The Supreme Court of the United States has held that a criminal defendant has

the right to be tried by a jury whose members are selected pursuant to nondiscriminatory criteria. The Equal Protection Clause guarantees the defendant that the State will not exclude members of his race from the jury venire on account of race or on the false assumption that members of his race as a group are not qualified to serve as jurors.

Batson v. Kentucky, 476 U.S. 79,_, 106 S. Ct. 1712, 1717 (1986) (citations and footnote omitted). We wholeheartedly follow that rationale. Ward v. State, 293 Ark. 88, 733 S.W.2d 728 (1987).

Under Batson, a defendant who alleges improper use of peremptory challenges must establish a prima facie case of purposeful discrimination. If the defendant makes this showing, then the burden shifts to-the State to give a neutral explanation for the questioned challenges. 106 S.Ct. at 1722-23. In the present case the appellant failed to establish a prima facie case of purposeful discrimination.

In Batson, the Supreme Court noted:

[A] defendant may establish a prima facie case of purposeful discrimination in selection of the petit jury solely on evidence concerning the prosecutor’s exercise of peremptory challenges at the defendant’s trial.
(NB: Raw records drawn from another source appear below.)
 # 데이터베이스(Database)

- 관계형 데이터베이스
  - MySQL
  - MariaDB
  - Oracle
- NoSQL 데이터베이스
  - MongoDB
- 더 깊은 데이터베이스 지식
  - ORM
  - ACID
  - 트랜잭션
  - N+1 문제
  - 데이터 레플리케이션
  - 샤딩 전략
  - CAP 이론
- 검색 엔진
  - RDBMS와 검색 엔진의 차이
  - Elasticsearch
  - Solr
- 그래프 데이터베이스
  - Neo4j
To establish such a case, the defendant first must show that he is a member of a cognizable racial group and that the prosecutor has exercised peremptory challenges to remove from the venire members of the defendant’s race. Second, the defendant is entitled to rely on the fact, as to which there can be no dispute, that peremptory challenges constitute a jury selection practice that permits “those to discriminate who are of a mind to discriminate.” Finally, the defendant must show that these facts and any other relevant circumstances raise an inference that the prosecutor used that practice to exclude the veniremen from the petit jury on account of their race. This combination of factors in the empanelling of the petit jury, as in the selection of the venire, raises the necessary inference of purposeful discrimination.

Id. (citations omitted). It is clear from the record here that the appellant and the two veniremen struck were black. Therefore, the only question remaining is whether the facts and circumstances raise an inference that the strikes were racially motivated.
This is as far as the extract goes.